Comme il nous manque ! Et dans nos incertitudes nous sentons combien nous aurions besoin de lui, combien sa présence, sa parole, ses conseils nous seraient précisions nécessaires.
La Patrie, la République autant que le socialisme sont en deuil de sa perte. Elles savent ce qu’elles lui doivent et ce qu’il aurait pu faire pour elles dans les circonstances critiques où nous vivons. L’avenir, pas plus que les nôtres, n’épuisera leurs regrets.
Mais que dire des regrets de ceux qui, ayant vécu dans son intimité, ont été, comme les siens, comme sa famille si cruellement frappés par sa mort ?
C’est qu’il est difficile d’exprimer ce que valait Jaurès.

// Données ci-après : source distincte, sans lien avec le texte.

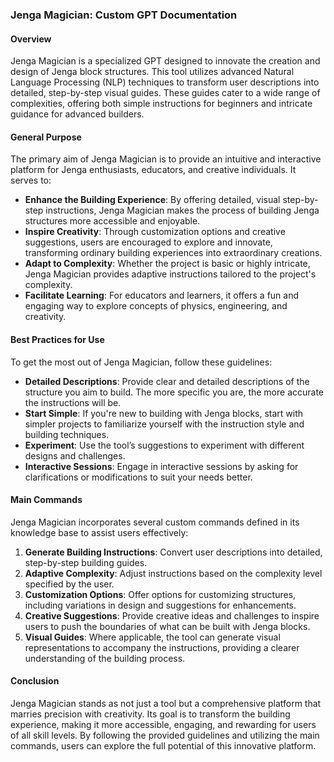 ### Jenga Magician: Custom GPT Documentation

#### Overview

Jenga Magician is a specialized GPT designed to innovate the creation and design of Jenga block structures. This tool utilizes advanced Natural Language Processing (NLP) techniques to transform user descriptions into detailed, step-by-step visual guides. These guides cater to a wide range of complexities, offering both simple instructions for beginners and intricate guidance for advanced builders.

#### General Purpose

The primary aim of Jenga Magician is to provide an intuitive and interactive platform for Jenga enthusiasts, educators, and creative individuals. It serves to:

- **Enhance the Building Experience**: By offering detailed, visual step-by-step instructions, Jenga Magician makes the process of building Jenga structures more accessible and enjoyable.
- **Inspire Creativity**: Through customization options and creative suggestions, users are encouraged to explore and innovate, transforming ordinary building experiences into extraordinary creations.
- **Adapt to Complexity**: Whether the project is basic or highly intricate, Jenga Magician provides adaptive instructions tailored to the project's complexity.
- **Facilitate Learning**: For educators and learners, it offers a fun and engaging way to explore concepts of physics, engineering, and creativity.

#### Best Practices for Use

To get the most out of Jenga Magician, follow these guidelines:

- **Detailed Descriptions**: Provide clear and detailed descriptions of the structure you aim to build. The more specific you are, the more accurate the instructions will be.
- **Start Simple**: If you're new to building with Jenga blocks, start with simpler projects to familiarize yourself with the instruction style and building techniques.
- **Experiment**: Use the tool’s suggestions to experiment with different designs and challenges.
- **Interactive Sessions**: Engage in interactive sessions by asking for clarifications or modifications to suit your needs better.

#### Main Commands

Jenga Magician incorporates several custom commands defined in its knowledge base to assist users effectively:

1. **Generate Building Instructions**: Convert user descriptions into detailed, step-by-step building guides.
2. **Adaptive Complexity**: Adjust instructions based on the complexity level specified by the user.
3. **Customization Options**: Offer options for customizing structures, including variations in design and suggestions for enhancements.
4. **Creative Suggestions**: Provide creative ideas and challenges to inspire users to push the boundaries of what can be built with Jenga blocks.
5. **Visual Guides**: Where applicable, the tool can generate visual representations to accompany the instructions, providing a clearer understanding of the building process.

#### Conclusion

Jenga Magician stands as not just a tool but a comprehensive platform that marries precision with creativity. Its goal is to transform the building experience, making it more accessible, engaging, and rewarding for users of all skill levels. By following the provided guidelines and utilizing the main commands, users can explore the full potential of this innovative platform.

Certes, ceux qui l’ont vu, entendu à la tribune, ne peuvent que difficilement imaginer qu’il y ait jamais eu un orateur de pareille éloquence animée d’une pareille intelligence, d’une éloquence où la forme n’était que le vêtement éclatant de l’idée toujours belle et grandiose.
Mais il fallait causer avec lui librement de toutes choses pour sentir et juger l’étendue et la profondeur de son esprit, la générosité de son coeur, la délicatesse de ses sentiments, sa bonté et son intelligence, pour se rendre compte combien il était vraiment grand et bon, d’une grandeur et d’une bonté incomparables.
De quoi que ce fût qu’il s’agît que ce fût d’un livre aimé qu’on parlât, qu’avec lui on visitât un musée, sa causerie sans aucun apprêt toujours sincère et simple, était une source jaillissante des plus exquises sensations et pensées morales, esthétiques, philosophiques et sociales.
Que de richesses intellectuelles ainsi à chaque instant dépensées et à jamais disparues et qui, si elles avaient pu être recueillies, donneraient de lui une idée plus haute et plus vraie que ses plus brillants discours, car on serait ainsi plus près de l’homme tout entier, de l’homme dont toutes les parties morales et intellectuelles qui le formaient si admirablement étaient également supérieures.
Nous en jouissions sans compter comme d’un bien inépuisable. Et à ce souvenir se mêle quelque remords. Par discrétion, au moment même où nous nous sentions le plus attirés, char
més nous nous retenions de lui dire combien nous l’admirions, combien nous l’aimions, et cela aggrave encore nos regrets d’avoir ainsi et souvent manqué à ce que nous lui devions en ne lui témoignant pas comme nous le sentions, comme nous le pensions, toute notre admiration, toute notre affection.
Il nous faut subir l’irréparable, mais que du moins vive en nous toujours plus forte, plus inspiratrice de nos pensées et de nos actions, la mémoire de notre bon et grand, de notre cher Jaurès.
En servant de notre mieux et à son exemple la cause de la classe ouvrière, de la République et du socialisme, nous ferons ce qu’il attendait de nous et nous suivrons son exemple dans la mesure où nous le pouvons. Nous honorerons sa mémoire comme il eût voulu qu’elle fût honorée par tous ses disciples, par tous ses amis, par tous les socialistes dignes de ce nom.
Edouard Vaillant.
Post Scriptum – Voilà deux mois qu’un odieux assassinat nous a ravi Jaurès. Le P. S. a déclaré alors qu’il ne pouvait contrairement à ses idées rechercher une vengeance, une condamnation du meurtrier. Mais la brute meurtrière ou aliénée coupable de cet assassinat n’étant suivant toute apparence que l’instrument entraîné vers ce crime par de plus coupables et plus responsables que lui, comment se fait-il que l’instruction judiciaire [il manque ici un morceau de phrase, censurée] ne les ait pas recherchés, découverts, s’ils existent, et en tout cas fait la lumière possible ? [Il manque ici environ quatre lignes, censurées également.]